Data shown START

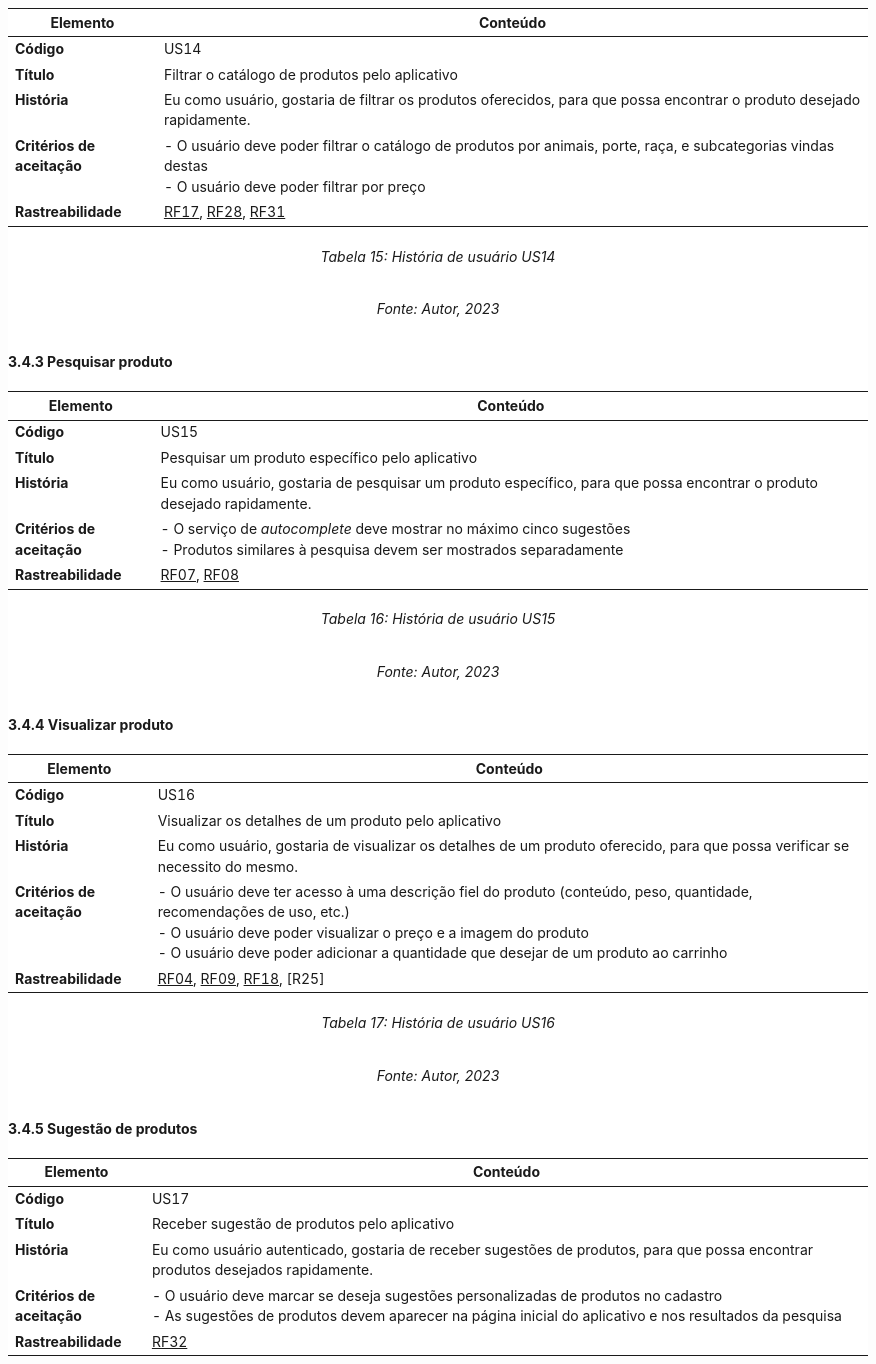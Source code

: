 | <div id="US14"></div>Elemento | Conteúdo |
| ------ | ---- |
| **Código** | US14 |
| **Título** | Filtrar o catálogo de produtos pelo aplicativo |
| **História** | Eu como usuário, gostaria de filtrar os produtos oferecidos, para que possa encontrar o produto desejado rapidamente. |
| **Critérios de aceitação** | - O usuário deve poder filtrar o catálogo de produtos por animais, porte, raça, e subcategorias vindas destas<br>- O usuário deve poder filtrar por preço<br> |
| **Rastreabilidade** | [RF17](../../elicitacao/resultadoElicitacao.md#RF17), [RF28](../../elicitacao/resultadoElicitacao.md#RF28), [RF31](../../elicitacao/resultadoElicitacao.md#RF31) |

<h6 align = "center"> Tabela 15: História de usuário US14 </h6>
<h6 align = "center"> Fonte: Autor, 2023 </h6>

#### 3.4.3 Pesquisar produto

| <div id="US15"></div>Elemento | Conteúdo |
| ------ | ---- |
| **Código** | US15 |
| **Título** | Pesquisar um produto específico pelo aplicativo |
| **História** | Eu como usuário, gostaria de pesquisar um produto específico, para que possa encontrar o produto desejado rapidamente. |
| **Critérios de aceitação** | - O serviço de _autocomplete_ deve mostrar no máximo cinco sugestões<br>- Produtos similares à pesquisa devem ser mostrados separadamente |
| **Rastreabilidade** | [RF07](../../elicitacao/resultadoElicitacao.md#RF07), [RF08](../../elicitacao/resultadoElicitacao.md#RF08) |

<h6 align = "center"> Tabela 16: História de usuário US15 </h6>
<h6 align = "center"> Fonte: Autor, 2023 </h6>

#### 3.4.4 Visualizar produto

| <div id="US16"></div>Elemento | Conteúdo |
| ------ | ---- |
| **Código** | US16 |
| **Título** | Visualizar os detalhes de um produto pelo aplicativo |
| **História** | Eu como usuário, gostaria de visualizar os detalhes de um produto oferecido, para que possa verificar se necessito do mesmo. |
| **Critérios de aceitação** | - O usuário deve ter acesso à uma descrição fiel do produto (conteúdo, peso, quantidade, recomendações de uso, etc.)<br> - O usuário deve poder visualizar o preço e a imagem do produto<br>- O usuário deve poder adicionar a quantidade que desejar de um produto ao carrinho |
| **Rastreabilidade** | [RF04](../../elicitacao/resultadoElicitacao.md#RF04), [RF09](../../elicitacao/resultadoElicitacao.md#RF09), [RF18](../../elicitacao/resultadoElicitacao.md#RF18), [R25] |

<h6 align = "center"> Tabela 17: História de usuário US16 </h6>
<h6 align = "center"> Fonte: Autor, 2023 </h6>

#### 3.4.5 Sugestão de produtos

| <div id="US17"></div>Elemento | Conteúdo |
| ------ | ---- |
| **Código** | US17 |
| **Título** | Receber sugestão de produtos pelo aplicativo |
| **História** | Eu como usuário autenticado, gostaria de receber sugestões de produtos, para que possa encontrar produtos desejados rapidamente. |
| **Critérios de aceitação** | - O usuário deve marcar se deseja sugestões personalizadas de produtos no cadastro<br>- As sugestões de produtos devem aparecer na página inicial do aplicativo e nos resultados da pesquisa |
| **Rastreabilidade** | [RF32](../../elicitacao/resultadoElicitacao.md#RF32) |

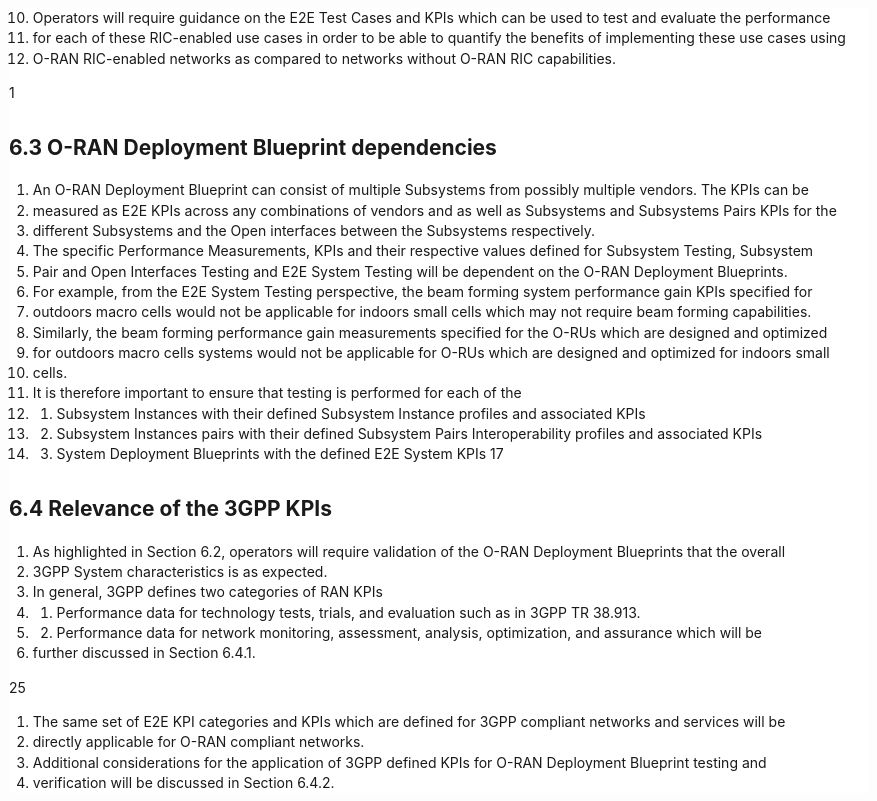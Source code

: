 10. Operators will require guidance on the E2E Test Cases and KPIs which can be used to test and evaluate the performance
11. for each of these RIC-enabled use cases in order to be able to quantify the benefits of implementing these use cases using
12. O-RAN RIC-enabled networks as compared to networks without O-RAN RIC capabilities.

1

## 6.3 O-RAN Deployment Blueprint dependencies

1. An O-RAN Deployment Blueprint can consist of multiple Subsystems from possibly multiple vendors. The KPIs can be
2. measured as E2E KPIs across any combinations of vendors and as well as Subsystems and Subsystems Pairs KPIs for the
3. different Subsystems and the Open interfaces between the Subsystems respectively.
4. The specific Performance Measurements, KPIs and their respective values defined for Subsystem Testing, Subsystem
5. Pair and Open Interfaces Testing and E2E System Testing will be dependent on the O-RAN Deployment Blueprints.
6. For example, from the E2E System Testing perspective, the beam forming system performance gain KPIs specified for
7. outdoors macro cells would not be applicable for indoors small cells which may not require beam forming capabilities.
8. Similarly, the beam forming performance gain measurements specified for the O-RUs which are designed and optimized
9. for outdoors macro cells systems would not be applicable for O-RUs which are designed and optimized for indoors small
10. cells.
11. It is therefore important to ensure that testing is performed for each of the
12. 1. Subsystem Instances with their defined Subsystem Instance profiles and associated KPIs
13. 2. Subsystem Instances pairs with their defined Subsystem Pairs Interoperability profiles and associated KPIs
14. 3. System Deployment Blueprints with the defined E2E System KPIs 17

## 6.4 Relevance of the 3GPP KPIs

1. As highlighted in Section 6.2, operators will require validation of the O-RAN Deployment Blueprints that the overall
2. 3GPP System characteristics is as expected.
3. In general, 3GPP defines two categories of RAN KPIs
4. 1. Performance data for technology tests, trials, and evaluation such as in 3GPP TR 38.913.
5. 2. Performance data for network monitoring, assessment, analysis, optimization, and assurance which will be
6. further discussed in Section 6.4.1.

25

1. The same set of E2E KPI categories and KPIs which are defined for 3GPP compliant networks and services will be
2. directly applicable for O-RAN compliant networks.
3. Additional considerations for the application of 3GPP defined KPIs for O-RAN Deployment Blueprint testing and
4. verification will be discussed in Section 6.4.2.
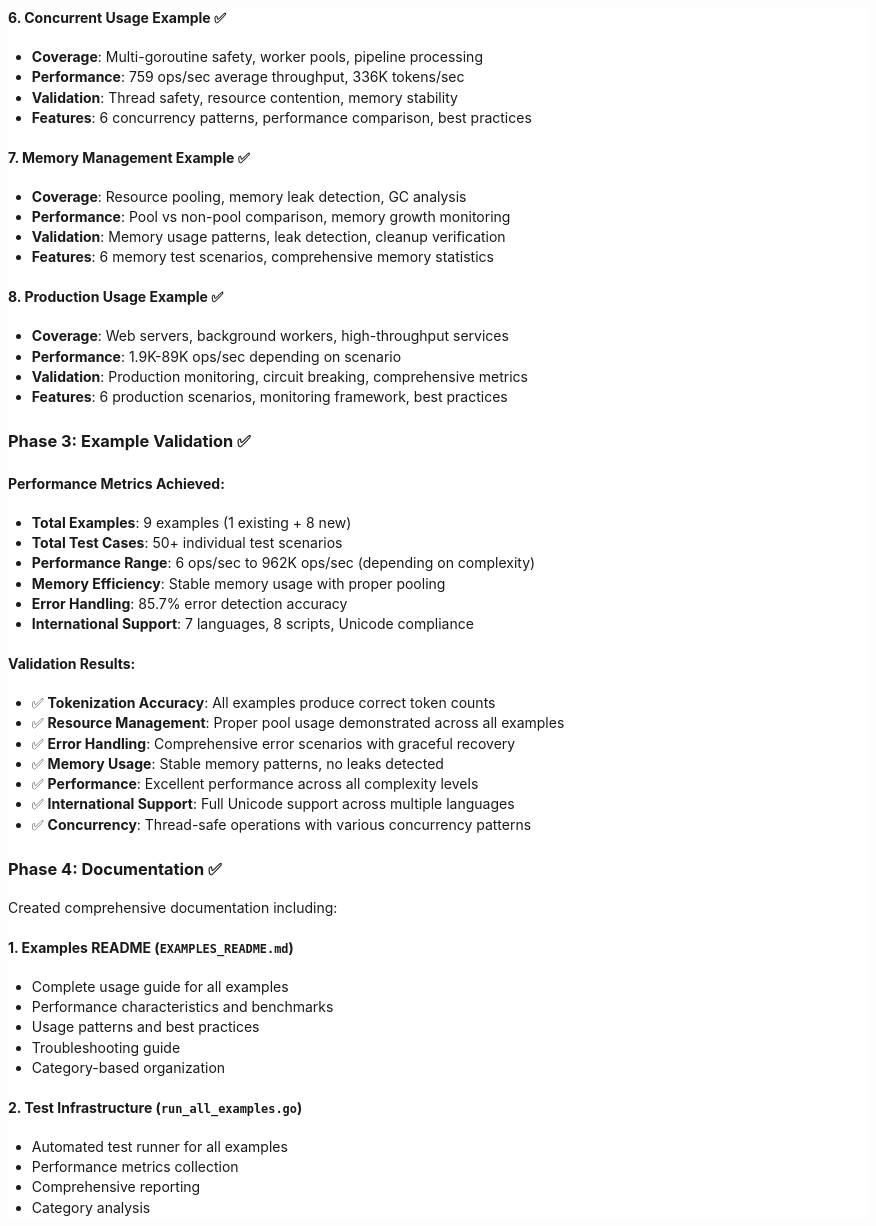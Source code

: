 #### 6. **Concurrent Usage Example** ✅
- **Coverage**: Multi-goroutine safety, worker pools, pipeline processing
- **Performance**: 759 ops/sec average throughput, 336K tokens/sec
- **Validation**: Thread safety, resource contention, memory stability
- **Features**: 6 concurrency patterns, performance comparison, best practices

#### 7. **Memory Management Example** ✅
- **Coverage**: Resource pooling, memory leak detection, GC analysis
- **Performance**: Pool vs non-pool comparison, memory growth monitoring
- **Validation**: Memory usage patterns, leak detection, cleanup verification
- **Features**: 6 memory test scenarios, comprehensive memory statistics

#### 8. **Production Usage Example** ✅
- **Coverage**: Web servers, background workers, high-throughput services
- **Performance**: 1.9K-89K ops/sec depending on scenario
- **Validation**: Production monitoring, circuit breaking, comprehensive metrics
- **Features**: 6 production scenarios, monitoring framework, best practices

### Phase 3: Example Validation ✅

#### Performance Metrics Achieved:
- **Total Examples**: 9 examples (1 existing + 8 new)
- **Total Test Cases**: 50+ individual test scenarios
- **Performance Range**: 6 ops/sec to 962K ops/sec (depending on complexity)
- **Memory Efficiency**: Stable memory usage with proper pooling
- **Error Handling**: 85.7% error detection accuracy
- **International Support**: 7 languages, 8 scripts, Unicode compliance

#### Validation Results:
- ✅ **Tokenization Accuracy**: All examples produce correct token counts
- ✅ **Resource Management**: Proper pool usage demonstrated across all examples  
- ✅ **Error Handling**: Comprehensive error scenarios with graceful recovery
- ✅ **Memory Usage**: Stable memory patterns, no leaks detected
- ✅ **Performance**: Excellent performance across all complexity levels
- ✅ **International Support**: Full Unicode support across multiple languages
- ✅ **Concurrency**: Thread-safe operations with various concurrency patterns

### Phase 4: Documentation ✅
Created comprehensive documentation including:

#### 1. **Examples README** (`EXAMPLES_README.md`)
- Complete usage guide for all examples
- Performance characteristics and benchmarks
- Usage patterns and best practices
- Troubleshooting guide
- Category-based organization

#### 2. **Test Infrastructure** (`run_all_examples.go`)
- Automated test runner for all examples
- Performance metrics collection
- Comprehensive reporting
- Category analysis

Data shown END

Starting from the line with "3. In general, 3GPP" in the records above, repeat each line exactly until you have written the line with "- ✅ **Tokenization", then stop; drop the pictures.

3. In general, 3GPP defines two categories of RAN KPIs
4. 1. Performance data for technology tests, trials, and evaluation such as in 3GPP TR 38.913.
5. 2. Performance data for network monitoring, assessment, analysis, optimization, and assurance which will be
6. further discussed in Section 6.4.1.

25

1. The same set of E2E KPI categories and KPIs which are defined for 3GPP compliant networks and services will be
2. directly applicable for O-RAN compliant networks.
3. Additional considerations for the application of 3GPP defined KPIs for O-RAN Deployment Blueprint testing and
4. verification will be discussed in Section 6.4.2.
Source code

: #### 6. **Concurrent Usage Example** ✅
- **Coverage**: Multi-goroutine safety, worker pools, pipeline processing
- **Performance**: 759 ops/sec average throughput, 336K tokens/sec
- **Validation**: Thread safety, resource contention, memory stability
- **Features**: 6 concurrency patterns, performance comparison, best practices

#### 7. **Memory Management Example** ✅
- **Coverage**: Resource pooling, memory leak detection, GC analysis
- **Performance**: Pool vs non-pool comparison, memory growth monitoring
- **Validation**: Memory usage patterns, leak detection, cleanup verification
- **Features**: 6 memory test scenarios, comprehensive memory statistics

#### 8. **Production Usage Example** ✅
- **Coverage**: Web servers, background workers, high-throughput services
- **Performance**: 1.9K-89K ops/sec depending on scenario
- **Validation**: Production monitoring, circuit breaking, comprehensive metrics
- **Features**: 6 production scenarios, monitoring framework, best practices

### Phase 3: Example Validation ✅

#### Performance Metrics Achieved:
- **Total Examples**: 9 examples (1 existing + 8 new)
- **Total Test Cases**: 50+ individual test scenarios
- **Performance Range**: 6 ops/sec to 962K ops/sec (depending on complexity)
- **Memory Efficiency**: Stable memory usage with proper pooling
- **Error Handling**: 85.7% error detection accuracy
- **International Support**: 7 languages, 8 scripts, Unicode compliance

#### Validation Results:
- ✅ **Tokenization Accuracy**: All examples produce correct token counts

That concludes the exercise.